- WHAT YOU HAVE TO DO:
From the line that includes "Added opening parenthesis" down to the final line of the data below, copy every line exactly and leave the rest out.

- WORKING DATA:
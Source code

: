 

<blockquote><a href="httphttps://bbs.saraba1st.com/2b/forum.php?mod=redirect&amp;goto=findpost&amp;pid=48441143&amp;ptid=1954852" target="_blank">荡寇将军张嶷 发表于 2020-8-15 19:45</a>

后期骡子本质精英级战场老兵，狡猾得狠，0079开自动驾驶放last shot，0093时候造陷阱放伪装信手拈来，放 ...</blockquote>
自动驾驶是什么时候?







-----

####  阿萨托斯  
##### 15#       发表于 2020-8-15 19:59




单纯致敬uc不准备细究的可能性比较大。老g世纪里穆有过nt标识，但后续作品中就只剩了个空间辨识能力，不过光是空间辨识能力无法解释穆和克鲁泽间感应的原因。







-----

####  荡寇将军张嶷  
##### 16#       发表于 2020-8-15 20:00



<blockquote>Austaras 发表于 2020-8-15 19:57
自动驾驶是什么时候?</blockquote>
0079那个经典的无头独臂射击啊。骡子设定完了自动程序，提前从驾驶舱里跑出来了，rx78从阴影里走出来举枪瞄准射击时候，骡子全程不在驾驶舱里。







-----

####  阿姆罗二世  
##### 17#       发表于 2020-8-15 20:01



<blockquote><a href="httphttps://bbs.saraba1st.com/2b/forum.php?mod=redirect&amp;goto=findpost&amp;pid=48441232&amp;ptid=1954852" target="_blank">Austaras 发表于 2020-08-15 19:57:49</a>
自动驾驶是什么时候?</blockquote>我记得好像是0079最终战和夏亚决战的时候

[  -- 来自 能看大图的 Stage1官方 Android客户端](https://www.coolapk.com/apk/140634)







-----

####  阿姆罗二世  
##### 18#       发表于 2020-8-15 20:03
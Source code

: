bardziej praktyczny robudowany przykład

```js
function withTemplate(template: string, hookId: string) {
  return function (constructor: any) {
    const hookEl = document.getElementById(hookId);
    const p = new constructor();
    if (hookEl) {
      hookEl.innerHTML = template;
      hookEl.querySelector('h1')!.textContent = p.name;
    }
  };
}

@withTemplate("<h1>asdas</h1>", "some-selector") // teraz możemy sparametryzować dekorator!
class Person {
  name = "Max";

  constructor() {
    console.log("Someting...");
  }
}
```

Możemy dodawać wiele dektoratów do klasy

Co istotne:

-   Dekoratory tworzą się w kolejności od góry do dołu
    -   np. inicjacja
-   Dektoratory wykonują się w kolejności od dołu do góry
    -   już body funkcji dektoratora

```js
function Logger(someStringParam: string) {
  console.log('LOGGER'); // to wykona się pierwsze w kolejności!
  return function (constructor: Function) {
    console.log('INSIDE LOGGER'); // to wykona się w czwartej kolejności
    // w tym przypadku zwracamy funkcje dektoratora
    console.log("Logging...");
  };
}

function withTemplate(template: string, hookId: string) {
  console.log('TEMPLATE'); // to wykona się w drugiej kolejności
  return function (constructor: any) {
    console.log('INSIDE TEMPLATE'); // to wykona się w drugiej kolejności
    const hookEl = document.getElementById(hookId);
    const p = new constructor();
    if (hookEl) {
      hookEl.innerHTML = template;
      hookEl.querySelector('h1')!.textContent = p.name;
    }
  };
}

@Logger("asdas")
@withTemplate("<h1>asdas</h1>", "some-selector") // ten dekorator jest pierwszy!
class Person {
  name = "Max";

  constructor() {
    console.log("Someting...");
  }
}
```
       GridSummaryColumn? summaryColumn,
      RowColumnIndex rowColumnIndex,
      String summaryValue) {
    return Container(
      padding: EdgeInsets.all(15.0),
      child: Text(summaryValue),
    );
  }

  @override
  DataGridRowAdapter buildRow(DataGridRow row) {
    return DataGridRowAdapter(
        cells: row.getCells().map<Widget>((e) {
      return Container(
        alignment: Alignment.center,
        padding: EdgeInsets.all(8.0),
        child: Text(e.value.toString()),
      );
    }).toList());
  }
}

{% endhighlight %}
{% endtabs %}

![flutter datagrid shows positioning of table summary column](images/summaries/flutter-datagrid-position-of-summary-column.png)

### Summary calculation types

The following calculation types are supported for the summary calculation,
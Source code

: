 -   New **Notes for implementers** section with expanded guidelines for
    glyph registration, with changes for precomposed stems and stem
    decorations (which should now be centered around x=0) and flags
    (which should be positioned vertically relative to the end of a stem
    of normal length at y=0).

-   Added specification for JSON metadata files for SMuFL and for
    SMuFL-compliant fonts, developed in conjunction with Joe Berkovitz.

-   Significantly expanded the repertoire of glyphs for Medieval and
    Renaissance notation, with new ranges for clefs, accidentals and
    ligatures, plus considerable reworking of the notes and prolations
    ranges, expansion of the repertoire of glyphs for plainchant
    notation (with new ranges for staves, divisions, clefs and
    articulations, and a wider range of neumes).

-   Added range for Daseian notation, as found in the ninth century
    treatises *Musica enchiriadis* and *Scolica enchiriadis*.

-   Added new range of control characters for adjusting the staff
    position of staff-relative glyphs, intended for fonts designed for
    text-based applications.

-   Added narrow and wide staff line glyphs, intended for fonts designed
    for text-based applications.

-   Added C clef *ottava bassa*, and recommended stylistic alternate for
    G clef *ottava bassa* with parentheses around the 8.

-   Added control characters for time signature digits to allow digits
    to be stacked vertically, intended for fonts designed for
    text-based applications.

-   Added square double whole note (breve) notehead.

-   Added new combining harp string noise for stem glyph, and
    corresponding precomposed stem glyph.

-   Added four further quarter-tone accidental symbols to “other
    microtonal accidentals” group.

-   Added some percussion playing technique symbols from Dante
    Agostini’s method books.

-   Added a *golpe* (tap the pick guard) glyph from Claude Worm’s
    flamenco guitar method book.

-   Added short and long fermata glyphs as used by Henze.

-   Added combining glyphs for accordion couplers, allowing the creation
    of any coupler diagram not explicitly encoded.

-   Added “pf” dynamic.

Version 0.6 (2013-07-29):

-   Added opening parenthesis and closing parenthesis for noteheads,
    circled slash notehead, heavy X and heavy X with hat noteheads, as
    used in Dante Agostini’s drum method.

- REPLY:
-   Added opening parenthesis and closing parenthesis for noteheads,
    circled slash notehead, heavy X and heavy X with hat noteheads, as
    used in Dante Agostini’s drum method.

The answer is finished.